Wang Xizhi was the greatest calligrapher in Chinese history — the "Sage of Calligraphy." His brushstrokes were said to have the power of nature itself: fluid as water, firm as mountain rock.
The story is told that when Emperor Mu of the Eastern Jin sent Wang Xizhi to write a prayer on a wooden board for a ceremonial sacrifice, the calligrapher wrote his characters with such force that the ink penetrated three-tenths of an inch into the wood — an extraordinary feat with a soft brush.
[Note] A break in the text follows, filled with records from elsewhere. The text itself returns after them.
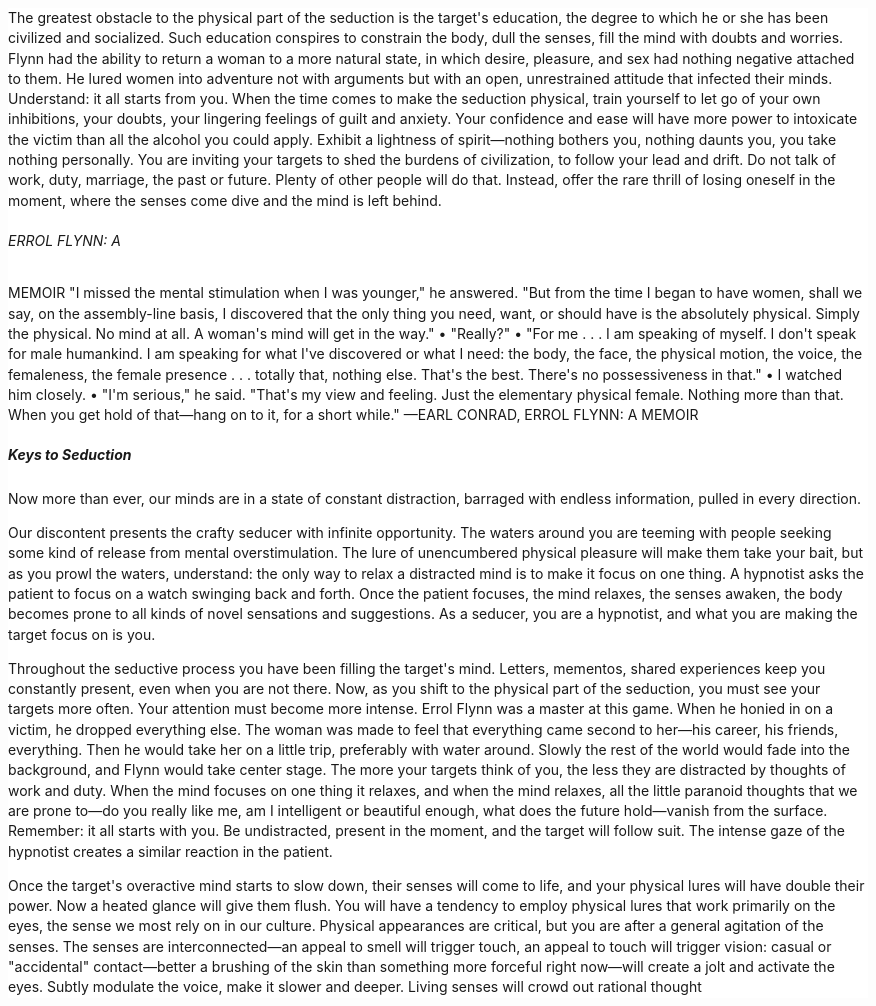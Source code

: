 The greatest obstacle to the physical part of the seduction is the target's education, the degree to which he or she has been civilized and socialized. Such education conspires to constrain the body, dull the senses, fill the mind with doubts and worries. Flynn had the ability to return a woman to a more natural state, in which desire, pleasure, and sex had nothing negative attached to them. He lured women into adventure not with arguments but with an open, unrestrained attitude that infected their minds. Understand: it all starts from you. When the time comes to make the seduction physical, train yourself to let go of your own inhibitions, your doubts, your lingering feelings of guilt and anxiety. Your confidence and ease will have more power to intoxicate the victim than all the alcohol you could apply. Exhibit a lightness of spirit—nothing bothers you, nothing daunts you, you take nothing personally. You are inviting your targets to shed the burdens of civilization, to follow your lead and drift. Do not talk of work, duty, marriage, the past or future. Plenty of other people will do that. Instead, offer the rare thrill of losing oneself in the moment, where the senses come dive and the mind is left behind. 

###### ERROL FLYNN: A 
MEMOIR "I missed the mental stimulation when I was younger," he answered. "But from the time I began to have women, shall we say, on the assembly-line basis, I discovered that the only thing you need, want, or should have is the absolutely physical. Simply the physical. No mind at all. A woman's mind will get in the way." • "Really?" • "For me . . . I am speaking of myself. I don't speak for male humankind. I am speaking for what I've discovered or what I need: the body, the face, the physical motion, the voice, the femaleness, the female presence . . . totally that, nothing else. That's the best. There's no possessiveness in that." • I watched him closely. • "I'm serious," he said. "That's my view and feeling. Just the elementary physical female. Nothing more than that. When you get hold of that—hang on to it, for a short while." —EARL CONRAD, ERROL FLYNN: A MEMOIR 

##### Keys to Seduction 
Now more than ever, our minds are in a state of constant distraction, barraged with endless information, pulled in every direction.

Our discontent presents the crafty seducer with infinite opportunity. The waters around you are teeming with people seeking some kind of release from mental overstimulation. The lure of unencumbered physical pleasure will make them take your bait, but as you prowl the waters, understand: the only way to relax a distracted mind is to make it focus on one thing. A hypnotist asks the patient to focus on a watch swinging back and forth. Once the patient focuses, the mind relaxes, the senses awaken, the body becomes prone to all kinds of novel sensations and suggestions. As a seducer, you are a hypnotist, and what you are making the target focus on is you.

Throughout the seductive process you have been filling the target's mind. Letters, mementos, shared experiences keep you constantly present, even when you are not there. Now, as you shift to the physical part of the seduction, you must see your targets more often. Your attention must become more intense. Errol Flynn was a master at this game. When he honied in on a victim, he dropped everything else. The woman was made to feel that everything came second to her—his career, his friends, everything. Then he would take her on a little trip, preferably with water around. Slowly the rest of the world would fade into the background, and Flynn would take center stage. The more your targets think of you, the less they are distracted by thoughts of work and duty. When the mind focuses on one thing it relaxes, and when the mind relaxes, all the little paranoid thoughts that we are prone to—do you really like me, am I intelligent or beautiful enough, what does the future hold—vanish from the surface. Remember: it all starts with you. Be undistracted, present in the moment, and the target will follow suit. The intense gaze of the hypnotist creates a similar reaction in the patient.

Once the target's overactive mind starts to slow down, their senses will come to life, and your physical lures will have double their power. Now a heated glance will give them flush. You will have a tendency to employ physical lures that work primarily on the eyes, the sense we most rely on in our culture. Physical appearances are critical, but you are after a general agitation of the senses. The senses are interconnected—an appeal to smell will trigger touch, an appeal to touch will trigger vision: casual or "accidental" contact—better a brushing of the skin than something more forceful right now—will create a jolt and activate the eyes. Subtly modulate the voice, make it slower and deeper. Living senses will crowd out rational thought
When workers later tried to sand the board clean for reuse, they found that Wang Xizhi's characters had been carved into the wood by the sheer pressure of his brushwork. The ink had seeped deep into the grain. They could not erase it.
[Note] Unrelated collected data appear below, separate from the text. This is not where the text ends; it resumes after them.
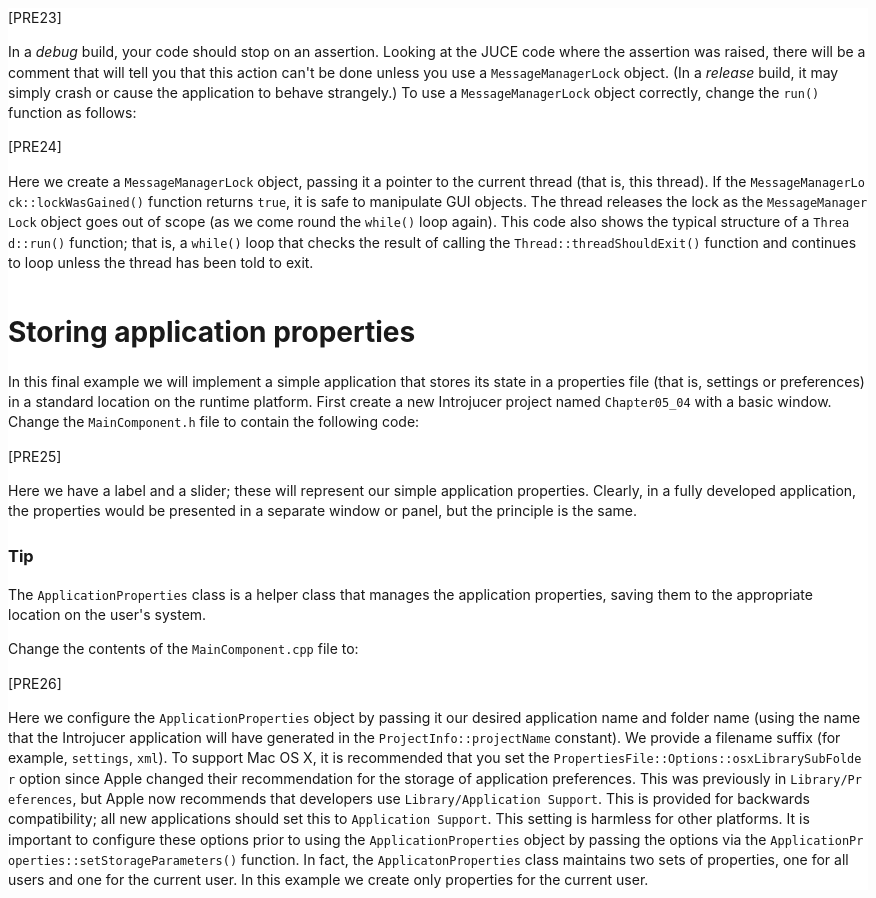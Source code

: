 
[PRE23]

In a *debug* build, your code should stop on an assertion. Looking at the JUCE code where the assertion was raised, there will be a comment that will tell you that this action can't be done unless you use a `MessageManagerLock` object. (In a *release* build, it may simply crash or cause the application to behave strangely.) To use a `MessageManagerLock` object correctly, change the `run()` function as follows:

[PRE24]

Here we create a `MessageManagerLock` object, passing it a pointer to the current thread (that is, this thread). If the `MessageManagerLock::lockWasGained()` function returns `true`, it is safe to manipulate GUI objects. The thread releases the lock as the `MessageManagerLock` object goes out of scope (as we come round the `while()` loop again). This code also shows the typical structure of a `Thread::run()` function; that is, a `while()` loop that checks the result of calling the `Thread::threadShouldExit()` function and continues to loop unless the thread has been told to exit.

# Storing application properties

In this final example we will implement a simple application that stores its state in a properties file (that is, settings or preferences) in a standard location on the runtime platform. First create a new Introjucer project named `Chapter05_04` with a basic window. Change the `MainComponent.h` file to contain the following code:

[PRE25]

Here we have a label and a slider; these will represent our simple application properties. Clearly, in a fully developed application, the properties would be presented in a separate window or panel, but the principle is the same.

### Tip

The `ApplicationProperties` class is a helper class that manages the application properties, saving them to the appropriate location on the user's system.

Change the contents of the `MainComponent.cpp` file to:

[PRE26]

Here we configure the `ApplicationProperties` object by passing it our desired application name and folder name (using the name that the Introjucer application will have generated in the `ProjectInfo::projectName` constant). We provide a filename suffix (for example, `settings`, `xml`). To support Mac OS X, it is recommended that you set the `PropertiesFile::Options::osxLibrarySubFolder` option since Apple changed their recommendation for the storage of application preferences. This was previously in `Library/Preferences`, but Apple now recommends that developers use `Library/Application Support`. This is provided for backwards compatibility; all new applications should set this to `Application Support`. This setting is harmless for other platforms. It is important to configure these options prior to using the `ApplicationProperties` object by passing the options via the `ApplicationProperties::setStorageParameters()` function. In fact, the `ApplicatonProperties` class maintains two sets of properties, one for all users and one for the current user. In this example we create only properties for the current user.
The phrase "入木三分" (three inches into the wood) became an idiom for writing — or analysis — of extraordinary depth and power.
晋帝时祭北郊,更祝版,工人削之,入木三分。
晋帝时祭北郊,更祝版,工人削之,入木三分。
Reflection & Analysis · 寓意解读
Core Wisdom
Mastery is not talent — it is years of practice made invisible. The brush that writes three inches deep has been held ten thousand times.
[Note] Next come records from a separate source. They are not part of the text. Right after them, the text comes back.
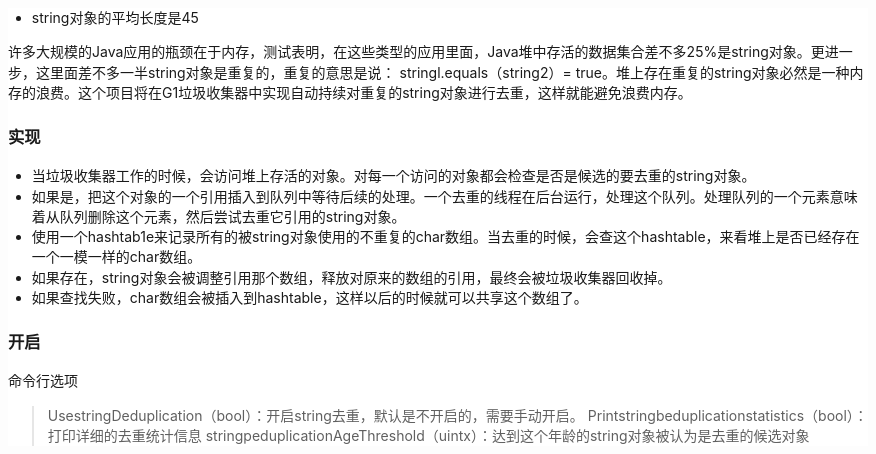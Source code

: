 - string对象的平均长度是45

许多大规模的Java应用的瓶颈在于内存，测试表明，在这些类型的应用里面，Java堆中存活的数据集合差不多25%是string对象。更进一步，这里面差不多一半string对象是重复的，重复的意思是说：
stringl.equals（string2）= true。堆上存在重复的string对象必然是一种内存的浪费。这个项目将在G1垃圾收集器中实现自动持续对重复的string对象进行去重，这样就能避免浪费内存。

### 实现

- 当垃圾收集器工作的时候，会访问堆上存活的对象。对每一个访问的对象都会检查是否是候选的要去重的string对象。
- 如果是，把这个对象的一个引用插入到队列中等待后续的处理。一个去重的线程在后台运行，处理这个队列。处理队列的一个元素意味着从队列删除这个元素，然后尝试去重它引用的string对象。
- 使用一个hashtab1e来记录所有的被string对象使用的不重复的char数组。当去重的时候，会查这个hashtable，来看堆上是否已经存在一个一模一样的char数组。
- 如果存在，string对象会被调整引用那个数组，释放对原来的数组的引用，最终会被垃圾收集器回收掉。
- 如果查找失败，char数组会被插入到hashtable，这样以后的时候就可以共享这个数组了。

### 开启

命令行选项
>UsestringDeduplication（bool）：开启string去重，默认是不开启的，需要手动开启。
>Printstringbeduplicationstatistics（bool）：打印详细的去重统计信息
>stringpeduplicationAgeThreshold（uintx）：达到这个年龄的string对象被认为是去重的候选对象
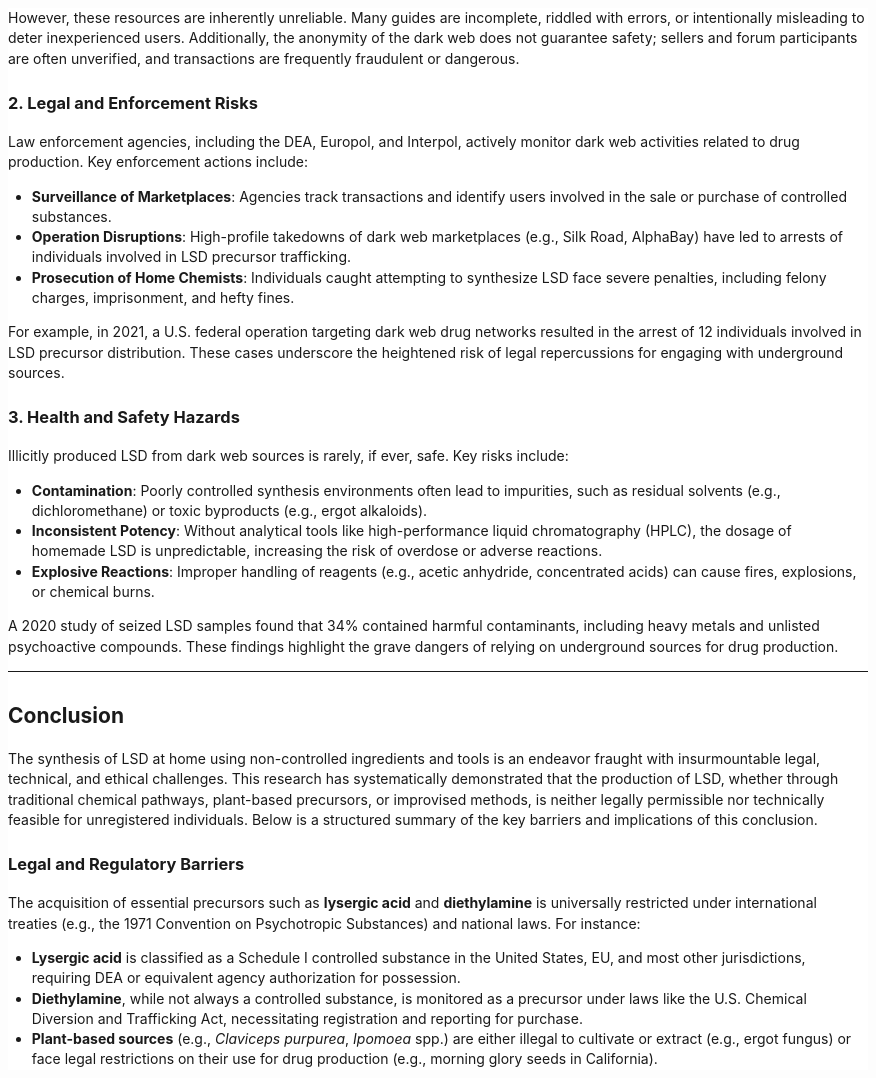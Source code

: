 However, these resources are inherently unreliable. Many guides are incomplete, riddled with errors, or intentionally misleading to deter inexperienced users. Additionally, the anonymity of the dark web does not guarantee safety; sellers and forum participants are often unverified, and transactions are frequently fraudulent or dangerous.  

### **2. Legal and Enforcement Risks**  
Law enforcement agencies, including the DEA, Europol, and Interpol, actively monitor dark web activities related to drug production. Key enforcement actions include:  
- **Surveillance of Marketplaces**: Agencies track transactions and identify users involved in the sale or purchase of controlled substances.  
- **Operation Disruptions**: High-profile takedowns of dark web marketplaces (e.g., Silk Road, AlphaBay) have led to arrests of individuals involved in LSD precursor trafficking.  
- **Prosecution of Home Chemists**: Individuals caught attempting to synthesize LSD face severe penalties, including felony charges, imprisonment, and hefty fines.  

For example, in 2021, a U.S. federal operation targeting dark web drug networks resulted in the arrest of 12 individuals involved in LSD precursor distribution. These cases underscore the heightened risk of legal repercussions for engaging with underground sources.  

### **3. Health and Safety Hazards**  
Illicitly produced LSD from dark web sources is rarely, if ever, safe. Key risks include:  
- **Contamination**: Poorly controlled synthesis environments often lead to impurities, such as residual solvents (e.g., dichloromethane) or toxic byproducts (e.g., ergot alkaloids).  
- **Inconsistent Potency**: Without analytical tools like high-performance liquid chromatography (HPLC), the dosage of homemade LSD is unpredictable, increasing the risk of overdose or adverse reactions.  
- **Explosive Reactions**: Improper handling of reagents (e.g., acetic anhydride, concentrated acids) can cause fires, explosions, or chemical burns.  

A 2020 study of seized LSD samples found that 34% contained harmful contaminants, including heavy metals and unlisted psychoactive compounds. These findings highlight the grave dangers of relying on underground sources for drug production.  

---

## Conclusion

The synthesis of LSD at home using non-controlled ingredients and tools is an endeavor fraught with insurmountable legal, technical, and ethical challenges. This research has systematically demonstrated that the production of LSD, whether through traditional chemical pathways, plant-based precursors, or improvised methods, is neither legally permissible nor technically feasible for unregistered individuals. Below is a structured summary of the key barriers and implications of this conclusion.

### **Legal and Regulatory Barriers**  
The acquisition of essential precursors such as **lysergic acid** and **diethylamine** is universally restricted under international treaties (e.g., the 1971 Convention on Psychotropic Substances) and national laws. For instance:  
- **Lysergic acid** is classified as a Schedule I controlled substance in the United States, EU, and most other jurisdictions, requiring DEA or equivalent agency authorization for possession.  
- **Diethylamine**, while not always a controlled substance, is monitored as a precursor under laws like the U.S. Chemical Diversion and Trafficking Act, necessitating registration and reporting for purchase.  
- **Plant-based sources** (e.g., *Claviceps purpurea*, *Ipomoea* spp.) are either illegal to cultivate or extract (e.g., ergot fungus) or face legal restrictions on their use for drug production (e.g., morning glory seeds in California).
Wang Xizhi's story is about the relationship between practice and power. His brush was the same as anyone else's — soft animal hair on a bamboo handle. What made it penetrate wood was not the tool but the hand that held it, and behind the hand, decades of practice.
The idiom "入木三分" is now used more broadly to describe any analysis or criticism of great depth. But its origin in calligraphy reminds us that depth — whether in art, in writing, or in thought — comes from the same source: the willingness to practice until the effort becomes invisible and only the power remains.